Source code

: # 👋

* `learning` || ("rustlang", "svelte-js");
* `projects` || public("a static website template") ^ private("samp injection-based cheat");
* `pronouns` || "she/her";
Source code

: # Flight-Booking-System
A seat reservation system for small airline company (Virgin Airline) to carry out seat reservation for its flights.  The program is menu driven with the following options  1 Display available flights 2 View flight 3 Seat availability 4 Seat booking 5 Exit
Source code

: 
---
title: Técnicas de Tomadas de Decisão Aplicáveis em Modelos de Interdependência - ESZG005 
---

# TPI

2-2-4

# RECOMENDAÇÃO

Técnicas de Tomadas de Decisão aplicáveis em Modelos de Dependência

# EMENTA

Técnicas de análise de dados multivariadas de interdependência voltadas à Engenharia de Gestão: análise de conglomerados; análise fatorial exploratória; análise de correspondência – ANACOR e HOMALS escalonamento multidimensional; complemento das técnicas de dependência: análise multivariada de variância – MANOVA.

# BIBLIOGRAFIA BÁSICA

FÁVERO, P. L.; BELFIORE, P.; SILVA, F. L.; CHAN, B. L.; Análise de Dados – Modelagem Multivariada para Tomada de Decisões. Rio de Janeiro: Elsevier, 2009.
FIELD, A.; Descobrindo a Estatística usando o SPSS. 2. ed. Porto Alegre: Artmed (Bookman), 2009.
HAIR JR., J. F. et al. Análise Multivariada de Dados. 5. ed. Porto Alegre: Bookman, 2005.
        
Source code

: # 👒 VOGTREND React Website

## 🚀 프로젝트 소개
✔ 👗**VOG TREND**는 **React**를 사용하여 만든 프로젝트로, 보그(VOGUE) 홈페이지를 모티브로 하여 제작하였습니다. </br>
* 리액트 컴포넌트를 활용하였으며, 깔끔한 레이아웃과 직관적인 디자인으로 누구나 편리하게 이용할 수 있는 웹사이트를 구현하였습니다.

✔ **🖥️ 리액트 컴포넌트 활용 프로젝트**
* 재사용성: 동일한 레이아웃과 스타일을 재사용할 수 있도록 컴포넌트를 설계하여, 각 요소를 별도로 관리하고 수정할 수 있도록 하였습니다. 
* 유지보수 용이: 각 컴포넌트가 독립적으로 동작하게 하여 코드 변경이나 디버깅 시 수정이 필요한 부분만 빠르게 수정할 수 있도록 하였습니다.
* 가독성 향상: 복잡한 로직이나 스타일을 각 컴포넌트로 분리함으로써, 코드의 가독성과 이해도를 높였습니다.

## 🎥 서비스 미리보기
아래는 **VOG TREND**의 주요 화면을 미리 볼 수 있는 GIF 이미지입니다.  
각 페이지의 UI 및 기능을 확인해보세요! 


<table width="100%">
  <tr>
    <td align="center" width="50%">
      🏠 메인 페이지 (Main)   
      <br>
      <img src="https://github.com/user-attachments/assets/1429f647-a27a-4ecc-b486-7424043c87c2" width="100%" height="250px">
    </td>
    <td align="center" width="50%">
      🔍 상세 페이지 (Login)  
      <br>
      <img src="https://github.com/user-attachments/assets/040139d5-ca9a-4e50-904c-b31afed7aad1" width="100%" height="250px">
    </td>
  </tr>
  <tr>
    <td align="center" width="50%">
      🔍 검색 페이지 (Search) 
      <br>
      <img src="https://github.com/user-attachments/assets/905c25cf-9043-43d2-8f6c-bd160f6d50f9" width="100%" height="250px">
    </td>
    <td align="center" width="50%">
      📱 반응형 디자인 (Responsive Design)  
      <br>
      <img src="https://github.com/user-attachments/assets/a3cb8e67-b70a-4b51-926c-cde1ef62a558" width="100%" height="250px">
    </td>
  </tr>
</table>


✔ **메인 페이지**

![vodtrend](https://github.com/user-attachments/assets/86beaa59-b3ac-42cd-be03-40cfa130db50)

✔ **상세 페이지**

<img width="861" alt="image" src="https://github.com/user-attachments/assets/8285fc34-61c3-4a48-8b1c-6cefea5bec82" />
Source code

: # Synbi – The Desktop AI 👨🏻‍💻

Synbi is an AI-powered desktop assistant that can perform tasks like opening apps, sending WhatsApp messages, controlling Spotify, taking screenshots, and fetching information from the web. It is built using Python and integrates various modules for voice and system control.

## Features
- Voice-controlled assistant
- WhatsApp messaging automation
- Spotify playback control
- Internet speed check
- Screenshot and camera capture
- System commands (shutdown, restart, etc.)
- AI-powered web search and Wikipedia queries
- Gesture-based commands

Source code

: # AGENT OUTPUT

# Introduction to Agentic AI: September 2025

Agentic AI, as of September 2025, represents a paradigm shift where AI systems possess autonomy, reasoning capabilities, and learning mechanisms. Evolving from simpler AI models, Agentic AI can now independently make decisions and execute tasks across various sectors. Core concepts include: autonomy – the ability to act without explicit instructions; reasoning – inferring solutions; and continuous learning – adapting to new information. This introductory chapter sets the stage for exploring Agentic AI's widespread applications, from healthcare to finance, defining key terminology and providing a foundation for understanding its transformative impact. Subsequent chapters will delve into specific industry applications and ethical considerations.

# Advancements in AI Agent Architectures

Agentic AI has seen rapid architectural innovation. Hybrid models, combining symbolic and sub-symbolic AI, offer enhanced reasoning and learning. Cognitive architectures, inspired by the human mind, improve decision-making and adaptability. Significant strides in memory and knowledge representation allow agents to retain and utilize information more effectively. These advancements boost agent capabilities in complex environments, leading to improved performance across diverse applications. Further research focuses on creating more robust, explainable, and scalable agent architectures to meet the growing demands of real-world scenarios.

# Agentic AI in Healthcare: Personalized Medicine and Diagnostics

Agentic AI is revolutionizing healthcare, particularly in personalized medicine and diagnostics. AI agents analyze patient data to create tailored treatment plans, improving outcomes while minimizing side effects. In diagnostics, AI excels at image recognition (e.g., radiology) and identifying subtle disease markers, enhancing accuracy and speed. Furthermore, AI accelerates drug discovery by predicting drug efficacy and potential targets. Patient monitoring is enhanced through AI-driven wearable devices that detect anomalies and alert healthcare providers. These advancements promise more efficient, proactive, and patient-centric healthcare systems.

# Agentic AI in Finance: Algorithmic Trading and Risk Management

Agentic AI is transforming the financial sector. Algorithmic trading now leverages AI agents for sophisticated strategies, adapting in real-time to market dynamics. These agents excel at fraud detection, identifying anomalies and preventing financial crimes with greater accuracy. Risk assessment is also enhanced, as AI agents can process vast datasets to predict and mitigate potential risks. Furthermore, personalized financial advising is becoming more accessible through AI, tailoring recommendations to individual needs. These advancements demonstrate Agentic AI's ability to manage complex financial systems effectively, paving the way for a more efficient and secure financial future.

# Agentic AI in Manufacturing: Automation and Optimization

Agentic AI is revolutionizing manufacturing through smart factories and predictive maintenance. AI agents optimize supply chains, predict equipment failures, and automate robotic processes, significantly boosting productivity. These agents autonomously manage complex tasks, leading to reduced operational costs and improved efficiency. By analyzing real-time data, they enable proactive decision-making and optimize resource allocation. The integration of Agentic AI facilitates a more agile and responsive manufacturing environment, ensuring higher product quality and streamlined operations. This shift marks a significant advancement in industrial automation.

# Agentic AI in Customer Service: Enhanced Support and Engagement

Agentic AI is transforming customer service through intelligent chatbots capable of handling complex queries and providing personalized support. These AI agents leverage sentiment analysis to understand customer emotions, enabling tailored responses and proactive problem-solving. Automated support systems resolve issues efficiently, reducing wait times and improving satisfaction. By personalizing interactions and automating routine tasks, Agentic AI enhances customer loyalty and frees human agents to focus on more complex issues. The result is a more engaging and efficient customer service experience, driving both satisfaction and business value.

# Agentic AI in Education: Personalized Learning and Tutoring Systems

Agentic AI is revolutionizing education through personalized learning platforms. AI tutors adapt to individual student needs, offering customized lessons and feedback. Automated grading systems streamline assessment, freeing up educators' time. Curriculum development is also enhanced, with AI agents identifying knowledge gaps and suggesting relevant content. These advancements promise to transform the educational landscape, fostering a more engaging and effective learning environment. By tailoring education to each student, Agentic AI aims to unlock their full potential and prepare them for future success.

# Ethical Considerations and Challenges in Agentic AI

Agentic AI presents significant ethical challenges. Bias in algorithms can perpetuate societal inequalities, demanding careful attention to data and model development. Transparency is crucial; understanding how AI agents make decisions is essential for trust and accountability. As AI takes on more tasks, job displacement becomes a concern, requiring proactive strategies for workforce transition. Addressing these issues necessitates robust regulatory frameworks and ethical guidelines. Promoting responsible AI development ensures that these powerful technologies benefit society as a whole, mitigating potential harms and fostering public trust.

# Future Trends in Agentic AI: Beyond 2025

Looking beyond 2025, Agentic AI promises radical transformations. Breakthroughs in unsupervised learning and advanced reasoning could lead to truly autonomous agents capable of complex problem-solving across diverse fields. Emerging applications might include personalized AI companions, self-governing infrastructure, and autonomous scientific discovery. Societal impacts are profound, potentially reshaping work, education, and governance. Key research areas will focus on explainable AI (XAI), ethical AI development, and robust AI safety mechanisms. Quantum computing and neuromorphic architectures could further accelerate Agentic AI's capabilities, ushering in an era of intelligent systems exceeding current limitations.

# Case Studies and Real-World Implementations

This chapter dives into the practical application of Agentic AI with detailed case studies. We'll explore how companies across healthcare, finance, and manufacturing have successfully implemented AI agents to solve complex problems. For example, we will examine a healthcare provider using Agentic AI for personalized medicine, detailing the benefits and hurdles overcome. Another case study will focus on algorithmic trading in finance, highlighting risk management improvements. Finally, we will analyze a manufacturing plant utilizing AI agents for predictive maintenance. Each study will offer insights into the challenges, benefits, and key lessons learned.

- **What you should do**
Return each line of the data that contains the string "Técnicas".

- **Answer to the exercise**
title: Técnicas de Tomadas de Decisão Aplicáveis em Modelos de Interdependência - ESZG005 
Técnicas de Tomadas de Decisão aplicáveis em Modelos de Dependência
Técnicas de análise de dados multivariadas de interdependência voltadas à Engenharia de Gestão: análise de conglomerados; análise fatorial exploratória; análise de correspondência – ANACOR e HOMALS escalonamento multidimensional; complemento das técnicas de dependência: análise multivariada de variância – MANOVA.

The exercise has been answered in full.